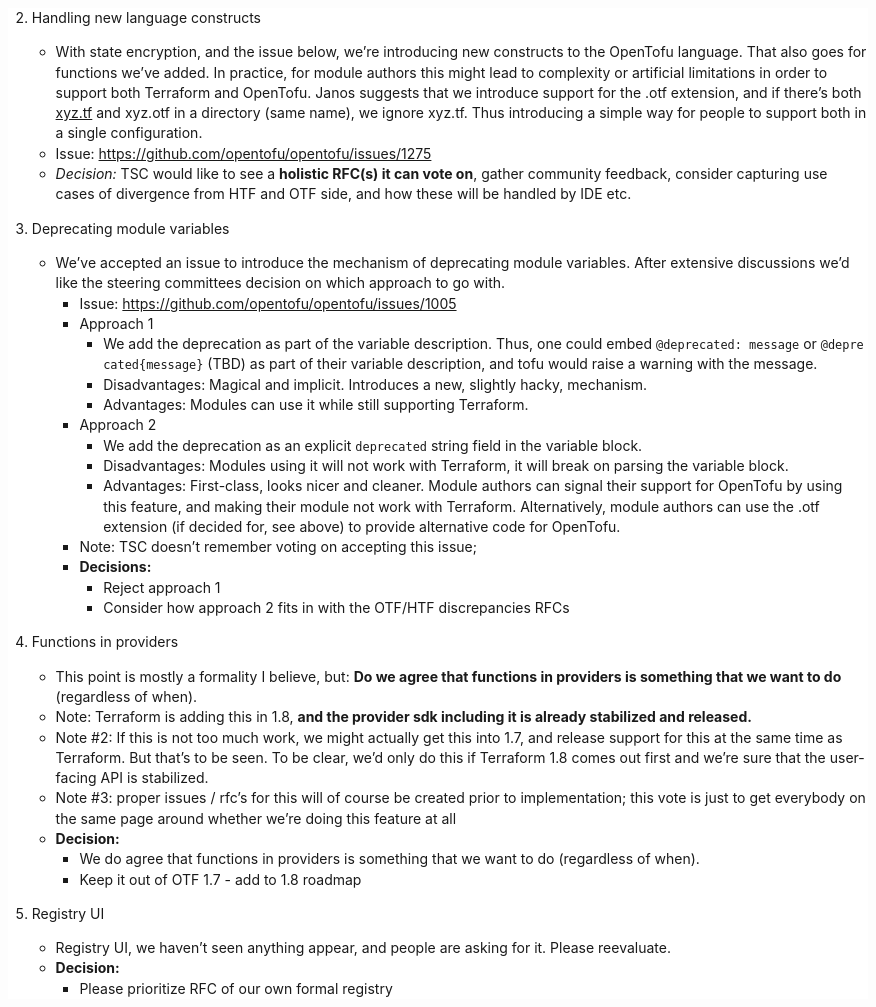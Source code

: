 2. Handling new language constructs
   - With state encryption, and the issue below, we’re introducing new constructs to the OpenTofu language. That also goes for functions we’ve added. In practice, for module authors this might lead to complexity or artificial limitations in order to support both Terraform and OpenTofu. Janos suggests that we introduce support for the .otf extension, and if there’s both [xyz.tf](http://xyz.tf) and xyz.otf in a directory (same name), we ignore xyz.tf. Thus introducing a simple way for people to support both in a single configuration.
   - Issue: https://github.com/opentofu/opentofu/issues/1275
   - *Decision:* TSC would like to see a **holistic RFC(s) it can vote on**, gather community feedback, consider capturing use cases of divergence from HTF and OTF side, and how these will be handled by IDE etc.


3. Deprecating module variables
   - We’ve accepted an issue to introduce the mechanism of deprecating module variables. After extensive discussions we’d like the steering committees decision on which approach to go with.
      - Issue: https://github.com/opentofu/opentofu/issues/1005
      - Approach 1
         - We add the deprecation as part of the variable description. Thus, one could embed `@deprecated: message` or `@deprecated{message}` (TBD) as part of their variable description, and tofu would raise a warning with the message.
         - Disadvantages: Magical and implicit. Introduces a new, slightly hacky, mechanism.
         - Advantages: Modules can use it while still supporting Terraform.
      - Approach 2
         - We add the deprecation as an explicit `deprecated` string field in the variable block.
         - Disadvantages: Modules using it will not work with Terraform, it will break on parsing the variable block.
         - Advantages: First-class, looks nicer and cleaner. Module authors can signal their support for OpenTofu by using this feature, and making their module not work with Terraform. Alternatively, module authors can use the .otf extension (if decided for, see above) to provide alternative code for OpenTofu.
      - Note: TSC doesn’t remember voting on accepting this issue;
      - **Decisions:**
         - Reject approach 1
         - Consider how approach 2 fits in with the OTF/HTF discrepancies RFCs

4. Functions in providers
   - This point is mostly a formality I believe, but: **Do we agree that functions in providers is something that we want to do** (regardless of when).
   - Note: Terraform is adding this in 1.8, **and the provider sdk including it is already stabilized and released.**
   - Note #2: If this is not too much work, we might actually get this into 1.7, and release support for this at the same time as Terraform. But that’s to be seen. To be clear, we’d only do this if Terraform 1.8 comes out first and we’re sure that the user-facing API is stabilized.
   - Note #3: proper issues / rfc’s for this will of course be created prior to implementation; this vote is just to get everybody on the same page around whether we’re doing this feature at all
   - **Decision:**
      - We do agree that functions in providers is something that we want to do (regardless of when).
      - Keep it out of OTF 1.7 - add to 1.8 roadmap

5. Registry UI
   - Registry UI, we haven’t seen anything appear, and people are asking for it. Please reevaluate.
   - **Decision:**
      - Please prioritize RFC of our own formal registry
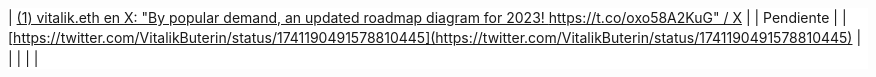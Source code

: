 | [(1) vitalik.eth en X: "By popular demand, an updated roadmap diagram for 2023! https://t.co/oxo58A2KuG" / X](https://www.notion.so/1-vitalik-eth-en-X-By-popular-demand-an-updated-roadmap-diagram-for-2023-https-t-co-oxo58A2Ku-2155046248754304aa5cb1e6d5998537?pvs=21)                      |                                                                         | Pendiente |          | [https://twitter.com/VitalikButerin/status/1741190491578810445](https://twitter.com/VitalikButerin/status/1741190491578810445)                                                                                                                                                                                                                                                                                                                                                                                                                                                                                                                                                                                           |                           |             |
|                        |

—————

**Activity**
Print all the lines above again exactly, without any pictures.

**Expected answer**
Source code

: 2. Handling new language constructs
   - With state encryption, and the issue below, we’re introducing new constructs to the OpenTofu language. That also goes for functions we’ve added. In practice, for module authors this might lead to complexity or artificial limitations in order to support both Terraform and OpenTofu. Janos suggests that we introduce support for the .otf extension, and if there’s both [xyz.tf](http://xyz.tf) and xyz.otf in a directory (same name), we ignore xyz.tf. Thus introducing a simple way for people to support both in a single configuration.
   - Issue: https://github.com/opentofu/opentofu/issues/1275
   - *Decision:* TSC would like to see a **holistic RFC(s) it can vote on**, gather community feedback, consider capturing use cases of divergence from HTF and OTF side, and how these will be handled by IDE etc.


3. Deprecating module variables
   - We’ve accepted an issue to introduce the mechanism of deprecating module variables. After extensive discussions we’d like the steering committees decision on which approach to go with.
      - Issue: https://github.com/opentofu/opentofu/issues/1005
      - Approach 1
         - We add the deprecation as part of the variable description. Thus, one could embed `@deprecated: message` or `@deprecated{message}` (TBD) as part of their variable description, and tofu would raise a warning with the message.
         - Disadvantages: Magical and implicit. Introduces a new, slightly hacky, mechanism.
         - Advantages: Modules can use it while still supporting Terraform.
      - Approach 2
         - We add the deprecation as an explicit `deprecated` string field in the variable block.
         - Disadvantages: Modules using it will not work with Terraform, it will break on parsing the variable block.
         - Advantages: First-class, looks nicer and cleaner. Module authors can signal their support for OpenTofu by using this feature, and making their module not work with Terraform. Alternatively, module authors can use the .otf extension (if decided for, see above) to provide alternative code for OpenTofu.
      - Note: TSC doesn’t remember voting on accepting this issue;
      - **Decisions:**
         - Reject approach 1
         - Consider how approach 2 fits in with the OTF/HTF discrepancies RFCs

4. Functions in providers
   - This point is mostly a formality I believe, but: **Do we agree that functions in providers is something that we want to do** (regardless of when).
   - Note: Terraform is adding this in 1.8, **and the provider sdk including it is already stabilized and released.**
   - Note #2: If this is not too much work, we might actually get this into 1.7, and release support for this at the same time as Terraform. But that’s to be seen. To be clear, we’d only do this if Terraform 1.8 comes out first and we’re sure that the user-facing API is stabilized.
   - Note #3: proper issues / rfc’s for this will of course be created prior to implementation; this vote is just to get everybody on the same page around whether we’re doing this feature at all
   - **Decision:**
      - We do agree that functions in providers is something that we want to do (regardless of when).
      - Keep it out of OTF 1.7 - add to 1.8 roadmap

5. Registry UI
   - Registry UI, we haven’t seen anything appear, and people are asking for it. Please reevaluate.
   - **Decision:**
      - Please prioritize RFC of our own formal registry
Source code

: | [(1) vitalik.eth en X: "By popular demand, an updated roadmap diagram for 2023! https://t.co/oxo58A2KuG" / X](https://www.notion.so/1-vitalik-eth-en-X-By-popular-demand-an-updated-roadmap-diagram-for-2023-https-t-co-oxo58A2Ku-2155046248754304aa5cb1e6d5998537?pvs=21)                      |                                                                         | Pendiente |          | [https://twitter.com/VitalikButerin/status/1741190491578810445](https://twitter.com/VitalikButerin/status/1741190491578810445)                                                                                                                                                                                                                                                                                                                                                                                                                                                                                                                                                                                           |                           |             |
|                        |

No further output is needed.